Le député Carlos Jordy a annoncé que la demande de création d'une commission parlementaire mixte d'enquête sur Banco Master compte 205 signatures, dépassant les 198 requises. Signée par 177 députés et 28 sénateurs, le document ne sera déposé qu'en février après la pause législative. Cette initiative intervient au milieu d'enquêtes sur une fraude de plusieurs milliards impliquant des obligations pourries à la banque.
Vice-leader de l'opposition à la Chambre, Carlos Jordy (PL-RJ), a déclaré le 31 décembre 2025 que la demande d'ouverture d'une commission parlementaire mixte d'enquête (CPMI) sur Banco Master a recueilli suffisamment de signatures pour avancer au Congrès. Dans une publication sur les réseaux sociaux, il a écrit : « Nous avons déjà 205 signatures pour l'installation de la CPMI Banco Master. Il en fallait 198 et nous en avons obtenu 7 de plus. » Jordy a noté la participation de 177 députés et 28 sénateurs, dépassant le minimum requis de 171 députés et 27 sénateurs.

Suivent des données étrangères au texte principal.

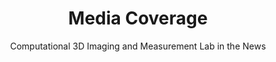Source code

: ---
title: Media Coverage
subtitle: Computational 3D Imaging and Measurement Lab in the News

# Listing view
view: community/mediacoverage
wrapperOverrideWidth: 80
sort_by: media_weight

# Do we override pagination to show all entries on one page?
paginationoverride: true

# Optional banner image (relative to `assets/media/` folder).
banner:
  caption: ''
  image: ''
---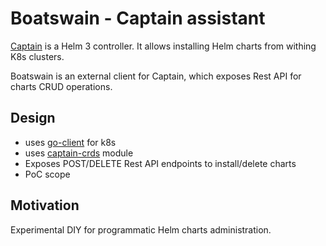 # Boatswain - Captain assistant
[Captain](https://github.com/alauda/captain) is a Helm 3 controller. It allows installing Helm charts from withing K8s clusters.

Boatswain is an external client for Captain, which exposes Rest API for charts CRUD operations.

## Design
- uses [go-client](https://github.com/kubernetes/client-go) for k8s
- uses [captain-crds](https://github.com/alauda/helm-crds) module 
- Exposes POST/DELETE Rest API endpoints to install/delete charts
- PoC scope

## Motivation
Experimental DIY for programmatic Helm charts administration. 
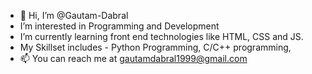 - 👋 Hi, I’m @Gautam-Dabral
-  I’m interested in Programming and Development
-  I’m currently learning front end technologies like HTML, CSS and JS.
-  My Skillset includes - Python Programming, C/C++ programming, 
- 📫 You can reach me at gautamdabral1999@gmail.com 

<!---
Gautam-Dabral/Gautam-Dabral is a ✨ special ✨ repository because its `README.md` (this file) appears on your GitHub profile.
You can click the Preview link to take a look at your changes.
--->
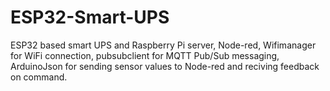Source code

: # ESP32-Smart-UPS
ESP32 based smart UPS and Raspberry Pi server, Node-red, Wifimanager for WiFi connection, pubsubclient for MQTT Pub/Sub messaging, ArduinoJson for sending sensor values to Node-red and reciving feedback on command.
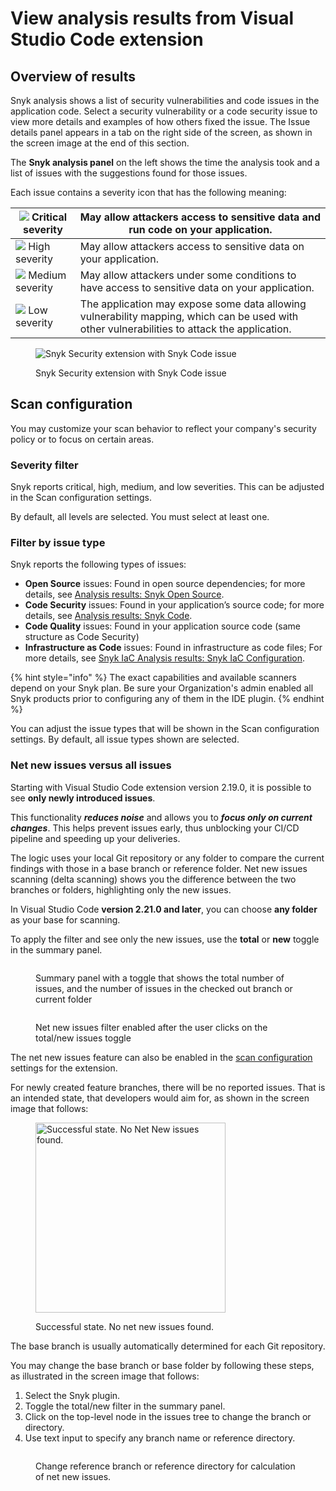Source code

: # View analysis results from Visual Studio Code extension

## Overview of results

Snyk analysis shows a list of security vulnerabilities and code issues in the application code. Select a security vulnerability or a code security issue to view more details and examples of how others fixed the issue. The Issue details panel appears in a tab on the right side of the screen, as shown in the screen image at the end of this section.

The **Snyk analysis panel** on the left shows the time the analysis took and a list of issues with the suggestions found for those issues.

Each issue contains a severity icon that has the following meaning:

| ![](<../../../../.gitbook/assets/image (201) (1) (1) (1) (1) (1) (1) (1) (1) (1) (1) (1) (1) (1) (1) (1) (1).png>) Critical severity                                                                                                    | May allow attackers access to sensitive data and run code on your application.                                                               |
| --------------------------------------------------------------------------------------------------------------------------------------------------------------------------------------------------------------------------------------- | -------------------------------------------------------------------------------------------------------------------------------------------- |
| ![](<../../../../.gitbook/assets/image (10) (1) (1) (2) (1) (1) (1) (1) (1) (1) (1) (1) (1) (1) (1) (1) (1) (1) (1) (1) (1) (1) (1) (1) (1) (1) (1) (1) (1) (1) (1) (1) (1) (1) (1) (1) (1) (1) (1) (1) (1) (5) (3).png>) High severity | May allow attackers access to sensitive data on your application.                                                                            |
| ![](<../../../../.gitbook/assets/image (116) (1) (1) (1) (1) (1) (1) (1) (1) (1) (1) (1) (1) (1) (1) (1) (1) (1) (1) (1) (1) (1) (1) (1) (1) (1) (1) (1) (1) (1) (5) (6).png>) Medium severity                                          | May allow attackers under some conditions to have access to sensitive data on your application.                                              |
| ![](<../../../../.gitbook/assets/image (114) (1) (1) (1) (1) (1) (1) (1) (1) (1) (1) (1) (1) (1) (1) (1) (1).png>) Low severity                                                                                                         | The application may expose some data allowing vulnerability mapping, which can be used with other vulnerabilities to attack the application. |

<figure><img src="../../../../.gitbook/assets/SCR-20241024-rqfj.png" alt="Snyk Security extension with Snyk Code issue"><figcaption><p>Snyk Security extension with Snyk Code issue</p></figcaption></figure>

## Scan configuration

You may customize your scan behavior to reflect your company's security policy or to focus on certain areas.&#x20;

### Severity filter

Snyk reports critical, high, medium, and low severities. This can be adjusted in the Scan configuration settings.

By default, all levels are selected. You must select at least one.

### Filter by issue type

Snyk reports the following types of issues:

* **Open Source** issues: Found in open source dependencies; for more details, see [Analysis results: Snyk Open Source](analysis-results-snyk-open-source.md).
* **Code Security** issues: Found in your application’s source code; for more details, see [Analysis results: Snyk Code](analysis-results-snyk-code.md).
* **Code Quality** issues: Found in your application source code (same structure as Code Security)
* **Infrastructure as Code** issues: Found in infrastructure as code files; For more details, see [Snyk IaC Analysis results: Snyk IaC Configuration](visual-studio-code-extension-analysis-results-snyk-iac-configuration.md).

{% hint style="info" %}
The exact capabilities and available scanners depend on your Snyk plan. Be sure your Organization's admin enabled all Snyk products prior to configuring any of them in the IDE plugin.
{% endhint %}

You can adjust the issue types that will be shown in the Scan configuration settings. By default, all issue types shown are selected.

### Net new issues versus all issues

Starting with Visual Studio Code extension version 2.19.0, it is possible to see **only newly introduced issues**.

This functionality _**reduces noise**_ and allows you to _**focus only on current changes**_. This helps prevent issues early, thus unblocking your CI/CD pipeline and speeding up your deliveries.

The logic uses your local Git repository or any folder to compare the current findings with those in a base branch or reference folder. Net new issues scanning (delta scanning) shows you the difference between the two branches or folders, highlighting only the new issues.

In Visual Studio Code **version 2.21.0 and later**, you can choose **any folder** as your base for scanning.&#x20;

To apply the filter and see only the new issues, use the **total** or **new** toggle in the summary panel.

<figure><img src="../../../../.gitbook/assets/image (708).png" alt=""><figcaption><p>Summary panel with a toggle that shows the total number of issues, and the number of issues in the checked out branch or current folder</p></figcaption></figure>

<figure><img src="../../../../.gitbook/assets/image (707).png" alt=""><figcaption><p>Net new issues filter enabled after the user clicks on the total/new issues toggle</p></figcaption></figure>

The net new issues feature can also be enabled in the [scan configuration](./#scan-configuration) settings for the extension.

For newly created feature branches, there will be no reported issues. That is an intended state, that developers would aim for, as shown in the screen image that follows:

<figure><img src="../../../../.gitbook/assets/SCR-20241024-ruvq.png" alt="Successful state. No Net New issues found. " width="304"><figcaption><p>Successful state. No net new issues found.</p></figcaption></figure>

The base branch is usually automatically determined for each Git repository.&#x20;

You may change the base branch or base folder by following these steps, as illustrated in the screen image that follows:&#x20;

1. Select the Snyk plugin.
2. Toggle the total/new filter in the summary panel.
3. Click on the top-level node in the issues tree to change the branch or directory.
4. Use text input to specify any branch name or reference directory.

<figure><img src="../../../../.gitbook/assets/image (709).png" alt=""><figcaption><p>Change reference branch or reference directory for calculation of net new issues.</p></figcaption></figure>


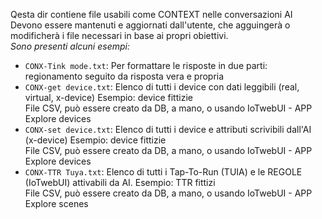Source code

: Qesta dir contiene file usabili come CONTEXT nelle conversazioni AI<br>
Devono essere mantenuti e aggiornati dall'utente, che agguingerà o modificherà i file necessari in base ai propri obiettivi.<br>
_Sono presenti alcuni esempi:_

- `CONX-Tink mode.txt`: Per formattare le risposte in due parti: regionamento seguito da risposta vera e propria
- `CONX-get device.txt`: Elenco di tutti i device con dati leggibili (real, virtual, x-device) Esempio: device fittizie<br>
    File CSV, può essere creato da DB, a mano, o usando IoTwebUI - APP Explore devices
- `CONX-set device.txt`: Elenco di tutti i device e attributi scrivibili dall'AI (x-device) Esempio: device fittizie<br>
    File CSV, può essere creato da DB, a mano, o usando IoTwebUI - APP Explore devices
- `CONX-TTR Tuya.txt`: Elenco di tutti i Tap-To-Run (TUIA) e le REGOLE (IoTwebUI) attivabili da AI. Esempio: TTR fittizi <br> 
    File CSV, può essere creato da DB, a mano, o usando IoTwebUI - APP Explore scenes
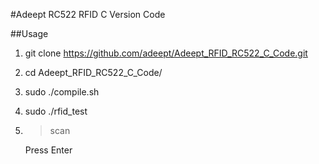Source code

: #Adeept RC522 RFID C Version Code

##Usage
1. git clone https://github.com/adeept/Adeept_RFID_RC522_C_Code.git

2. cd Adeept_RFID_RC522_C_Code/

3. sudo ./compile.sh

4. sudo ./rfid_test

5. >scan

   Press Enter
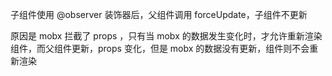 子组件使用 @observer 装饰器后，父组件调用 forceUpdate，子组件不更新

原因是 mobx 拦截了 props ，只有当 mobx 的数据发生变化时，才允许重新渲染组件，而父组件更新，props 变化，但是 mobx 的数据没有更新，组件则不会重新渲染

Le législateur a appelé à maintenir la pression pour davantage de signatures, la demande ne pouvant être déposée qu'après la reprise en février. Banco Master fait l'objet d'un examen pour une présumée fraude de plusieurs milliards, incluant la vente d'obligations pourries à Banco de Brasília (BRB) dans un accord d'environ 12 milliards de R$ visant à éviter son effondrement. La Banque centrale a identifié des irrégularités, telles que des contrats fictifs garantissant des CDs, menant à la liquidation extrajudiciaire de l'institution dirigée par Daniel Vorcaro.
Le 30 décembre, la Police fédérale a organisé une confrontation entre l'ancien président de BRB, Paulo Henrique Costa, et Vorcaro, ordonnée par le juge du STF Dias Toffoli. Costa a maintenu que les transactions étaient des « décisions techniques, collégiales et formellement documentées », niant toute contradiction avec la version de Vorcaro. La PF a également entendu Ailton de Aquino Santos, directeur de la Supervision à la BC, qui a examiné l'opération.
Une seconde plainte de la BC auprès du MPF, impliquant 11,5 milliards de R$ gérés par Reag, indique que les enquêtes ne font que commencer. Vorcaro a été arrêté en novembre alors qu'il tentait de fuir le pays. Les experts mettent en garde contre des impacts sur le marché financier et établissent des parallèles avec l'affaire Lojas Americanas, soulignant la nécessité de responsabilité et d'indemnisation pour les investisseurs affectés.